Тем не менее, следуя по своему ежедневному курсу, он пересекал холл.
У Рубина из газетного киоска были слабые глаза, может, не то чтоб плохое действительно зрение, но они казались слабыми из-за складчатых, на утлы набегавших век. Одевался он хорошо. Зачем, спрашивается, целый день торча за прилавком, но одевался он очень хорошо. Коричневый дорогой костюм; волосы на узких запястьях прикрыты манжетами. Расписной галстук от «Графини Мары». Рубин не видел, как к нему приближался Вильгельм; он загляделся на гостиницу «Ансония», которая стояла за несколько кварталов и была видна ему от киоска. Эту «Ансонию», главную местную достопримечательность, строил Стэнфорд Уайт [1] Она похожа на барочный дворец Мюнхена или Праги, раз в сто увеличенный, в башнях, куполах, шишках, вспученностях позеленелого металла, в железных фестонах и лепнине. Круглые высоты густо поросли телевизионными антеннами. От перемен погоды «Ансония» преображается, как мрамор, как морская вода; в тумане чернеет, как грифель, и, как известняк, белеет на солнце. Сегодня она была похожа на собственное отражение в глубокой воде: повыше клубилась белым облаком, пониже пещеристо зыбилась. Они оба на нее смотрели. Потом Рубин сказал:
— Ваш почтенный папа уже прошел завтракать.

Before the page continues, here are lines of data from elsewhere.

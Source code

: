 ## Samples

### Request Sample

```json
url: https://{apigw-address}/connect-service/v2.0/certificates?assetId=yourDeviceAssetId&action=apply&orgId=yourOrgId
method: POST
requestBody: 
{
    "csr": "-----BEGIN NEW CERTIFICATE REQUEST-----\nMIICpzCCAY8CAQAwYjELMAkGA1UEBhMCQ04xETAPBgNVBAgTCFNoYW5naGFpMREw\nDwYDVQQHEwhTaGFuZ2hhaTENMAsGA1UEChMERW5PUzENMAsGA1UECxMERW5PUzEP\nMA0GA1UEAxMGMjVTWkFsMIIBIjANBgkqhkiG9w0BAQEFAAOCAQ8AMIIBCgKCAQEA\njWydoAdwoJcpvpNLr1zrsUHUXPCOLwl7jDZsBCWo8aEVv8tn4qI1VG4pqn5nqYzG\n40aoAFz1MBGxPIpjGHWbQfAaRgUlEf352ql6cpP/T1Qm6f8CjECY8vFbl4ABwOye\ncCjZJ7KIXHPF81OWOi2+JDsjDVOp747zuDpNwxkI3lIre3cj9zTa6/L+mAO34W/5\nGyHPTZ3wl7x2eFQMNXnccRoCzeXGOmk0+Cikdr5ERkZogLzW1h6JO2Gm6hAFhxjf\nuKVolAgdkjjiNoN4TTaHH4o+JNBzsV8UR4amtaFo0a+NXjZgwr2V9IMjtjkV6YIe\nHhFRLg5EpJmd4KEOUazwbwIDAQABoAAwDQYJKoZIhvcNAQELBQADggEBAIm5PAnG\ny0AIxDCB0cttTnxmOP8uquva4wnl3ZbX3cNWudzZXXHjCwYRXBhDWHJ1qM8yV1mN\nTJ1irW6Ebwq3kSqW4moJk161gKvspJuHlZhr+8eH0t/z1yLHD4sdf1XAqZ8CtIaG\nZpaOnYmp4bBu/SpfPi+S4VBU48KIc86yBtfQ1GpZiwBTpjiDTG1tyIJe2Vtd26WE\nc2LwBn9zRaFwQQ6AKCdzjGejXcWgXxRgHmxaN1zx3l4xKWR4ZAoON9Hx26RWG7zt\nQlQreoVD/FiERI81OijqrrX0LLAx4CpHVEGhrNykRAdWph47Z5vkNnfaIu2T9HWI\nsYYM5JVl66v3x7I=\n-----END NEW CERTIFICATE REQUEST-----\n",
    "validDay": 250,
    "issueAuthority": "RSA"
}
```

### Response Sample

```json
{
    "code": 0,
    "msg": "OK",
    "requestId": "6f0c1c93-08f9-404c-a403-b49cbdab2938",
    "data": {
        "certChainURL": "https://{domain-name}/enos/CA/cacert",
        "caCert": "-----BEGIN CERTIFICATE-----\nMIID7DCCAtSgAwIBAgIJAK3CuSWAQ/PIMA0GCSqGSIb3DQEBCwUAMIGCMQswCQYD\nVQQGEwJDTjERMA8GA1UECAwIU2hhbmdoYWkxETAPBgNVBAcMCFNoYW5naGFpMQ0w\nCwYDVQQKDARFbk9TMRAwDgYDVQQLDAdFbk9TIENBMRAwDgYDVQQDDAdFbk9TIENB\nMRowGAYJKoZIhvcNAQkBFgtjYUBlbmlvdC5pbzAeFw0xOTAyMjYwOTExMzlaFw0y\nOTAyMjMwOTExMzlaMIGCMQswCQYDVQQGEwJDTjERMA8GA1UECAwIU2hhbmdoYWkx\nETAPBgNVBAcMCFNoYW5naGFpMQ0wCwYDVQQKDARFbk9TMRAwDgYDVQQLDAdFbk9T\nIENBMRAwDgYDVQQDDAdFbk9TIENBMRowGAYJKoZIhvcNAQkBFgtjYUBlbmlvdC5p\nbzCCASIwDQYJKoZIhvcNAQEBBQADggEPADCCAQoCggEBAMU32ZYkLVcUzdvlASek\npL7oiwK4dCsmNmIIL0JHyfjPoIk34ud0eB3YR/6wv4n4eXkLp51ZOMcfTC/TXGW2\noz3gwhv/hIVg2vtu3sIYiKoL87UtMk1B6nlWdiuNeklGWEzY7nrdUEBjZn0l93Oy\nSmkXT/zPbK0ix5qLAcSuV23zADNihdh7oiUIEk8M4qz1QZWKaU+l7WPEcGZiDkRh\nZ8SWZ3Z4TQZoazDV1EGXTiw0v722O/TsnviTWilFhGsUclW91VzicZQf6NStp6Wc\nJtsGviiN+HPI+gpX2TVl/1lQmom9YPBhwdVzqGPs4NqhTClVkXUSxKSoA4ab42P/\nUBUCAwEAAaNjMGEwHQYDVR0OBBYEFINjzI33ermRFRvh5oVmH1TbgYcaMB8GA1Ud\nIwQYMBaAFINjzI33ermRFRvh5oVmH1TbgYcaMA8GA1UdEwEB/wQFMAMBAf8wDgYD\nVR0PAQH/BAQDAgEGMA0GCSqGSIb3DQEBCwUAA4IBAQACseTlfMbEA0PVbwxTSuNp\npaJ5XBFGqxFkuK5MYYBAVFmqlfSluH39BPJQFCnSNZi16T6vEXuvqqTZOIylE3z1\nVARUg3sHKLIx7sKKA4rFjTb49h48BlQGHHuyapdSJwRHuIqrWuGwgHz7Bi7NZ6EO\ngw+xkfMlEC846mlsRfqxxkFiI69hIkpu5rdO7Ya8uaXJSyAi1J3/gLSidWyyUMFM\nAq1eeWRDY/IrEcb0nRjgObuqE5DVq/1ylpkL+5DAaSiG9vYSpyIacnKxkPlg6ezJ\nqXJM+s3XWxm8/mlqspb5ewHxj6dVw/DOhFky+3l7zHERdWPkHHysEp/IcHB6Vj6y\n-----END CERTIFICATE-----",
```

— А-а, да? Обогнал меня сегодня?
— Рубашка на вас — просто класс, — сказал Рубин. — Где брали? У «Сакса»?
— Нет, это «Джек Фагман». Чикаго.
Даже и в плохом настроении Вильгельм пока еще умел очень мило морщить лоб. Кое-какие тихие, незаметные движения его лица были неотразимы. Он отступил на шаг, будто с расстояния озирая свою рубашку. Глянул со смешком, как бы оценив собственную неприбранность. Он любил хорошие вещи, но подобрать не умел, и вечно они у него не сочетались. Улыбаясь, Вильгельм задохнулся слегка; зубы были мелкие; щеки, пока он так улыбался, пыхтел, округлились, и разом он удивительно помолодел. Когда-то, когда он только еще поступил в колледж, ходил в енотовой шубе, шапочке пирожком на золотистой копне, отец говорил, что он, такая громадина, кого хочешь обворожит. Вильгельму и теперь обаянья хватало.
— Мне цвет этот сизый нравится, — сказал он общительно и добродушно. — Стирать нельзя. Только в чистку. А из чистки — запах совершенно не тот. Но рубашка хорошая. Восемнадцать монет.